Twenty years ago (when he was only twenty-one), a portrait of the distinguished classical musician Simon Tedeschi – Cherry Hood’s Simon Tedeschi unplugged – won the Archibald Prize. Now – unplugged essayistically, as it were – Tedeschi has added to his cabinet of national and international prizes in music by winning the sixteenth Calibre Essay Prize, one of the world’s leading competitions for an original essay. His entry, ‘This Woman My Grandmother’, stood out in a particularly strong field notable for its studies of loss, upheaval, deracination, and memory.

Tedeschi’s maternal grandmother, Lucy Gershwin, a Polish Jew, was the only survivor of a family obliterated by the Nazis. Before her death sixteen years ago, she wrote a memory of her wartime years. Tedeschi told Advances: ‘Only recently was I able to bring myself to read it. When I did, it caused not only a torrent of memory to erupt but spurred me to find out more about this tormented woman who, despite her vociferousness and overbearing presence, was the bearer of secrets too painful to divulge.’

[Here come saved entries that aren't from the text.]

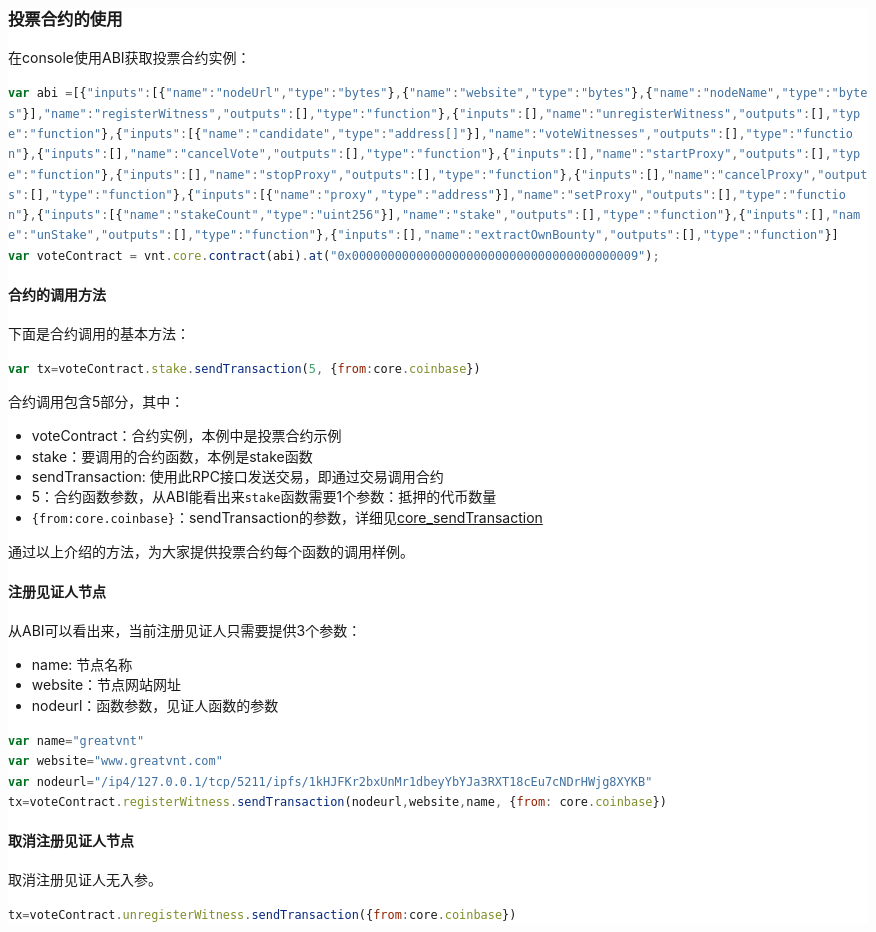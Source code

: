 ### 投票合约的使用

在console使用ABI获取投票合约实例：

```js
var abi =[{"inputs":[{"name":"nodeUrl","type":"bytes"},{"name":"website","type":"bytes"},{"name":"nodeName","type":"bytes"}],"name":"registerWitness","outputs":[],"type":"function"},{"inputs":[],"name":"unregisterWitness","outputs":[],"type":"function"},{"inputs":[{"name":"candidate","type":"address[]"}],"name":"voteWitnesses","outputs":[],"type":"function"},{"inputs":[],"name":"cancelVote","outputs":[],"type":"function"},{"inputs":[],"name":"startProxy","outputs":[],"type":"function"},{"inputs":[],"name":"stopProxy","outputs":[],"type":"function"},{"inputs":[],"name":"cancelProxy","outputs":[],"type":"function"},{"inputs":[{"name":"proxy","type":"address"}],"name":"setProxy","outputs":[],"type":"function"},{"inputs":[{"name":"stakeCount","type":"uint256"}],"name":"stake","outputs":[],"type":"function"},{"inputs":[],"name":"unStake","outputs":[],"type":"function"},{"inputs":[],"name":"extractOwnBounty","outputs":[],"type":"function"}]
var voteContract = vnt.core.contract(abi).at("0x0000000000000000000000000000000000000009");
```

#### 合约的调用方法

下面是合约调用的基本方法：

```js
var tx=voteContract.stake.sendTransaction(5, {from:core.coinbase})
```

合约调用包含5部分，其中：
- voteContract：合约实例，本例中是投票合约示例
- stake：要调用的合约函数，本例是stake函数
- sendTransaction: 使用此RPC接口发送交易，即通过交易调用合约
- 5：合约函数参数，从ABI能看出来`stake`函数需要1个参数：抵押的代币数量
- `{from:core.coinbase}`：sendTransaction的参数，详细见[core_sendTransaction](https://github.com/vntchain/vnt-documentation/blob/master/api/vnt-json-rpc-api.md#core_sendtransaction)

通过以上介绍的方法，为大家提供投票合约每个函数的调用样例。

#### 注册见证人节点

从ABI可以看出来，当前注册见证人只需要提供3个参数：
- name: 节点名称
- website：节点网站网址
- nodeurl：函数参数，见证人函数的参数

```js
var name="greatvnt"
var website="www.greatvnt.com"
var nodeurl="/ip4/127.0.0.1/tcp/5211/ipfs/1kHJFKr2bxUnMr1dbeyYbYJa3RXT18cEu7cNDrHWjg8XYKB"
tx=voteContract.registerWitness.sendTransaction(nodeurl,website,name, {from: core.coinbase})
```

#### 取消注册见证人节点

取消注册见证人无入参。

```js
tx=voteContract.unregisterWitness.sendTransaction({from:core.coinbase})
```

Simon Tedeschi commenced piano studies when he was six and gave his first concerto performance at the age of eight, at the Sydney Opera House. He has performed with all the major Australian state orchestras, as well as many overseas, and he has released a number of recordings through Sony and ABC Classics. His were the hands of the young David Helfgott in the 1995 Oscar-winning film Shine.

Simon Tedeschi (photograph by Cole Bennetts)Simon Tedeschi (photograph by Cole Bennetts)

This month, coincidentally, our winner will publish his first book, Fugitive (Upswell), a poetic work that meditates on history, trauma, philosophy, memory, and art.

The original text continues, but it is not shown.